TASK DIRECTIONS
If a line in the data holds "backingMotor", copy that line out in full.
=====
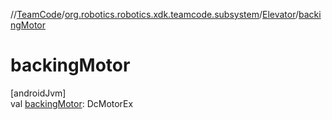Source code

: //[TeamCode](../../../index.md)/[org.robotics.robotics.xdk.teamcode.subsystem](../index.md)/[Elevator](index.md)/[backingMotor](backing-motor.md)

# backingMotor

[androidJvm]\
val [backingMotor](backing-motor.md): DcMotorEx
=====
PROBLEM SOLUTION
: //[TeamCode](../../../index.md)/[org.robotics.robotics.xdk.teamcode.subsystem](../index.md)/[Elevator](index.md)/[backingMotor](backing-motor.md)
# backingMotor
val [backingMotor](backing-motor.md): DcMotorEx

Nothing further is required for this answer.